Reply only with how many lines in these entries hold the string "date".
*** Given records ***
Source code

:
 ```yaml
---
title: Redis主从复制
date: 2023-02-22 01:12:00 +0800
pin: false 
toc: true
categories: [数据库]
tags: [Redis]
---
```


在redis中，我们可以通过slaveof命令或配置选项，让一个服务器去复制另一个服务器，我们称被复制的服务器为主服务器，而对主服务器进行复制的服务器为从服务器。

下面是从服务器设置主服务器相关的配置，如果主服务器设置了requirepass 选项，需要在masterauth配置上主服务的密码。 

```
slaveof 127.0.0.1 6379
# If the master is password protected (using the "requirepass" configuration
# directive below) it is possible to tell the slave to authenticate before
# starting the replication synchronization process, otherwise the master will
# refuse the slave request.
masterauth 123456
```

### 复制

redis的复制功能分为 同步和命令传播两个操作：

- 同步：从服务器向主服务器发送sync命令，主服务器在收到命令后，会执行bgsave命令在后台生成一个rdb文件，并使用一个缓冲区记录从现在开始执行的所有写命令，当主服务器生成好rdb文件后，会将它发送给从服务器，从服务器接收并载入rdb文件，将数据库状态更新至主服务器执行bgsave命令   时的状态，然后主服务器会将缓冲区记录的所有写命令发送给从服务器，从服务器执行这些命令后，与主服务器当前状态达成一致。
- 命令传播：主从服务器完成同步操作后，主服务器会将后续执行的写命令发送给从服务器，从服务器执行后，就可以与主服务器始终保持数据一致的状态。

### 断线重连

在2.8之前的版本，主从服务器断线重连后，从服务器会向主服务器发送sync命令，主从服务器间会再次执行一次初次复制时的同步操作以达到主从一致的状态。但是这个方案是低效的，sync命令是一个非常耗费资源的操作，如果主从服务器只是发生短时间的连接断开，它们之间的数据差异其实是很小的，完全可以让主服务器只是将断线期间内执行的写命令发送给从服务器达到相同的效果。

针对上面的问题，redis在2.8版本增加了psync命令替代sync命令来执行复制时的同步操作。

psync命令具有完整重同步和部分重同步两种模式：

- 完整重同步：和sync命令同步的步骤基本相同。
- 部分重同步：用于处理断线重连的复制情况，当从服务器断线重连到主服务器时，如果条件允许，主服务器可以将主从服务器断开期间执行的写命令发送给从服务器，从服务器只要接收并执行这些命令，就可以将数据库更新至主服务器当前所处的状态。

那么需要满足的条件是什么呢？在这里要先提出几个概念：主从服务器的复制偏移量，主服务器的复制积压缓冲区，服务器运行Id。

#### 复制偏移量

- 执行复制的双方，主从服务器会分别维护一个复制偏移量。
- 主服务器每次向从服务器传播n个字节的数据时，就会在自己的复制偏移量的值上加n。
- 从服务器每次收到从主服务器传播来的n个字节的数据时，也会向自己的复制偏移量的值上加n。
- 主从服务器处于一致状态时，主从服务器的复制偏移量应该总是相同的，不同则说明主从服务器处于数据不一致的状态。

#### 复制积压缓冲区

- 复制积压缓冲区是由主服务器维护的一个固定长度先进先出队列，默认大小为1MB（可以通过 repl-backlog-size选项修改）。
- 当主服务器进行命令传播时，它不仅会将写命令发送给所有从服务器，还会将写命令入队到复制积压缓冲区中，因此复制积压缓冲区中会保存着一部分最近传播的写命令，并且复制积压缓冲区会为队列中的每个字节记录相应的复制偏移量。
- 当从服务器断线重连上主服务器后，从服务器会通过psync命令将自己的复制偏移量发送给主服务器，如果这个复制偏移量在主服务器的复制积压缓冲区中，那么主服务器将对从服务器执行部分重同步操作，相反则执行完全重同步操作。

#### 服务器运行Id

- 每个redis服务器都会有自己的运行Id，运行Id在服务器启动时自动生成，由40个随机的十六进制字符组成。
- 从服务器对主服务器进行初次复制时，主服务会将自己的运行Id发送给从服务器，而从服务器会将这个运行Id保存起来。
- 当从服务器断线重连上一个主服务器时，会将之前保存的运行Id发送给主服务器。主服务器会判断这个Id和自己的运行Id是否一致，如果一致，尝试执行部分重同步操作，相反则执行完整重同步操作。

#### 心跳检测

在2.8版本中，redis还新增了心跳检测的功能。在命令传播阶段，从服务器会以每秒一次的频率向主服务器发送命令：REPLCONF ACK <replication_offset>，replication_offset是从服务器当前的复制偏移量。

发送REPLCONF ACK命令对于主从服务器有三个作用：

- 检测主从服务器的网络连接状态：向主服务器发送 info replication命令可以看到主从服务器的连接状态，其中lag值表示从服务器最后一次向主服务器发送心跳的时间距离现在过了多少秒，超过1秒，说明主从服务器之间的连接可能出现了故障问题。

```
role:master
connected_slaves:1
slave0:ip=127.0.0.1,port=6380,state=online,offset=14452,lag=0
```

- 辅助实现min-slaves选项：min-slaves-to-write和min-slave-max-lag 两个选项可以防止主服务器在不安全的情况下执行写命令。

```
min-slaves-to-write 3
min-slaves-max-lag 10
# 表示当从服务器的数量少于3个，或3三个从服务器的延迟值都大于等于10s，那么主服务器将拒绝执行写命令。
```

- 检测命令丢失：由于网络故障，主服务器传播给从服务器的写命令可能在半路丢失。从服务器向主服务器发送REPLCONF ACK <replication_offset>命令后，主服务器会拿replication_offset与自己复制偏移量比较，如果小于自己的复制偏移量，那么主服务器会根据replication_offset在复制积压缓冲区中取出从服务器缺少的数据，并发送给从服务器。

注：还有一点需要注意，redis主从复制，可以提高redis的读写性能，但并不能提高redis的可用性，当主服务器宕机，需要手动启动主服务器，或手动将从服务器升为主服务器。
*** End of Given records ***
*** Given records ***
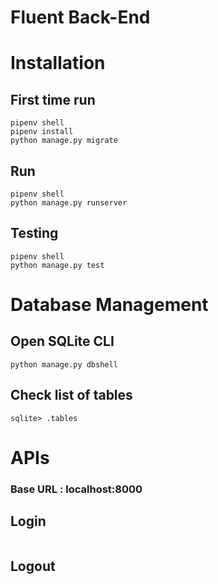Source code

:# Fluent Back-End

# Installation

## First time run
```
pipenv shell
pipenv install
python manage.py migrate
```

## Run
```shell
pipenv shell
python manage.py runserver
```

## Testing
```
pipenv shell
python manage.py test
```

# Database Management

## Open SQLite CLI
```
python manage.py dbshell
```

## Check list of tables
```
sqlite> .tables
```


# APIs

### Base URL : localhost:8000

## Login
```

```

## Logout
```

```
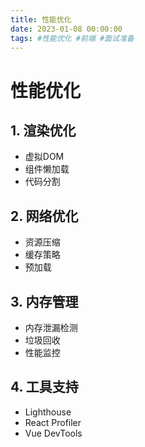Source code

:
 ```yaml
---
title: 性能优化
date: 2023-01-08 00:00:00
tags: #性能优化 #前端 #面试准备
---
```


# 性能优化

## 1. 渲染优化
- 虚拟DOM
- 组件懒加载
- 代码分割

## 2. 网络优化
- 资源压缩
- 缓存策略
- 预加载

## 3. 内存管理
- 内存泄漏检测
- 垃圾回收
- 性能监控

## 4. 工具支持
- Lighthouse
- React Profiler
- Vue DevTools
*** End of Given records ***
#### Exercise solution:
2